A source code distribution is available. The May 1997 issue of the Linux Journal has on article on using ncpfs.

[http://sunsite.unc.edu/pub/Linux/system/filesystems/ncpfs/]
[http://ftp.gwdg.de/pub/linux/misc/ncpfs/]
[http://samba.SerNet.DE/linux-lan/]

ncurses
A freeware emulation of UNIX System V Release 4.0 curses which uses the terminfo format, supports pads and color, multiple highlights, forms characters, function-key mapping, and has all the other SYSV-curses enhancements over BSD curses. The GNU ncurses contains an emulation of the termcap library routines and is now (9/97) recommended over the use of that library.

The features of Ncurses include:

  • implementations and documentation of all 257 of the SVr4 calls;
  • full support for SVr4 curses features (e.g. keyboard mapping, color, forms-drawing with ACS characters, automatic recognition of keypad and function keys, etc.);
  • emulation of the SVr4 panels library;
  • emulation of the SVr4 menus library which supports a uniform yet flexible interface for menu programming;
  • emulation of the SVr4 form library; and
  • utility options that allow the filtering of terminfo entries for use with less capable curses/terminfo versions.
Ncurses extensions to SVr4 include:
  • an implementation that is 8-bit clean and base-level conformant with the X/OPEN curses specification;
  • support for mouse event reporting under xterm; and
  • a function to resize windows and preserve their data; super hardware scrolling support.
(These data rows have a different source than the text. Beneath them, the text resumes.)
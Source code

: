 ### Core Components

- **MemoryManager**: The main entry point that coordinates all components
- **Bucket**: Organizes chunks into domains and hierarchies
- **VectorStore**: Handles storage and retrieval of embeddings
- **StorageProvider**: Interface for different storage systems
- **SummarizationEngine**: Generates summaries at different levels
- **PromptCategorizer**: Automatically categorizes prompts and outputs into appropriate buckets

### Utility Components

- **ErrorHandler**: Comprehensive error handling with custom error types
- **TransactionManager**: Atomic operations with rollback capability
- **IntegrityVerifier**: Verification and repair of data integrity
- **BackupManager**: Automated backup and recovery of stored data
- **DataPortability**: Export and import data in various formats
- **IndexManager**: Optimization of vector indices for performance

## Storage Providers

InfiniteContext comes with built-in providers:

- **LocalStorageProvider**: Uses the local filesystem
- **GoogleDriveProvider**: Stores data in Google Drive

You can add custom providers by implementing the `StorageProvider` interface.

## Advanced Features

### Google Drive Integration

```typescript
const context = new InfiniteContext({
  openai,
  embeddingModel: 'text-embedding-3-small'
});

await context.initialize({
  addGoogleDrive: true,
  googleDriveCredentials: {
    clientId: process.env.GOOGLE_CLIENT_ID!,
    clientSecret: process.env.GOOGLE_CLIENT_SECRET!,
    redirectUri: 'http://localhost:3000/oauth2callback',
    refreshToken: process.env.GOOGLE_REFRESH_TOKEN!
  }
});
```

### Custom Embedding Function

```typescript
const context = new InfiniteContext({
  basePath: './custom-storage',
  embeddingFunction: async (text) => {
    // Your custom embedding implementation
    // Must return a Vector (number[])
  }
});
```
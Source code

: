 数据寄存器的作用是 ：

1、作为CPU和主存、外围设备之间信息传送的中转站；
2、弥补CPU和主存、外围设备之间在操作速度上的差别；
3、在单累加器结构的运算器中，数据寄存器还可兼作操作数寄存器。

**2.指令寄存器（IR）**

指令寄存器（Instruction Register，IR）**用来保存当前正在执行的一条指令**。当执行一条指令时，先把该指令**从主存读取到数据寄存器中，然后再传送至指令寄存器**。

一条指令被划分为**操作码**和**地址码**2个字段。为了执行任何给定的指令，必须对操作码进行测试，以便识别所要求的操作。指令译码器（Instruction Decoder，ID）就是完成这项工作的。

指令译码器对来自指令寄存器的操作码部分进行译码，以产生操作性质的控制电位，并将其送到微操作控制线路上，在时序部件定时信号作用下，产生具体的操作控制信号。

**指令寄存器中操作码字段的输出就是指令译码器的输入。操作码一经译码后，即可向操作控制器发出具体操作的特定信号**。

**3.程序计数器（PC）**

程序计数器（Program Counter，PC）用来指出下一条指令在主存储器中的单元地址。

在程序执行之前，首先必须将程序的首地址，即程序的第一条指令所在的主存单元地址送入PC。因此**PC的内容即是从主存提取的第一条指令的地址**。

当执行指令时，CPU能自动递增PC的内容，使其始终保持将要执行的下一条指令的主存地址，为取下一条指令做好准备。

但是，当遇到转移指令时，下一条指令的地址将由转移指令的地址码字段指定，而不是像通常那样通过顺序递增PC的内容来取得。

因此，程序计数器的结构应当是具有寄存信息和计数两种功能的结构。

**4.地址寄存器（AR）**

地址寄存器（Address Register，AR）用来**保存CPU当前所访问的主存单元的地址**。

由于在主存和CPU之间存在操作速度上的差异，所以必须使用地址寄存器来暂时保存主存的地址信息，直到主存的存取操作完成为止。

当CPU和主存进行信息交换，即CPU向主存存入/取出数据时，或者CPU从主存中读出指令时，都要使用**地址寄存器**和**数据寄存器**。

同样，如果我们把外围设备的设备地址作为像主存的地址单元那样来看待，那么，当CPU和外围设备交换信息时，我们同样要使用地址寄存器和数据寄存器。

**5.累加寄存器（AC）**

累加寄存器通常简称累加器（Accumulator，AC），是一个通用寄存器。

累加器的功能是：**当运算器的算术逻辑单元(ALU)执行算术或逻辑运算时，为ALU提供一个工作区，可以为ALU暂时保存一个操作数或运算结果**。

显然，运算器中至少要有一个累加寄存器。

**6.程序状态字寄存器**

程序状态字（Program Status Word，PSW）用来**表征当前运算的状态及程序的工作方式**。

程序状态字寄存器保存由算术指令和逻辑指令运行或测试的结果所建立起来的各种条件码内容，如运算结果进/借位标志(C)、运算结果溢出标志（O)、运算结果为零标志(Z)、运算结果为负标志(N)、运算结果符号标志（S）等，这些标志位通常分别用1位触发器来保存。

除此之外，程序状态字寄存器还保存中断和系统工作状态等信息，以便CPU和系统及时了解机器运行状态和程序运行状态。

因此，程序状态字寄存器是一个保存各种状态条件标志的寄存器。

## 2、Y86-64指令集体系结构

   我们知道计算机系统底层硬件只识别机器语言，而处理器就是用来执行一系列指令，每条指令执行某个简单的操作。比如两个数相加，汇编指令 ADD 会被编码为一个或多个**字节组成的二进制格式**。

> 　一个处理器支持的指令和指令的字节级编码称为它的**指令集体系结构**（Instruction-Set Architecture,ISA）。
The ncurses distribution was developed under Linux and should port easily to other platforms. It includes the source code and an introductory programming manual in HTML format. See Goodheart (1991) and Strang (1986).

[http://www.gnu.org/software/ncurses/ncurses.html]
[http://dickey.his.com/ncurses/ncurses.html]

PyNcurses
An Ncurses binding for Python created with the help of SWIG.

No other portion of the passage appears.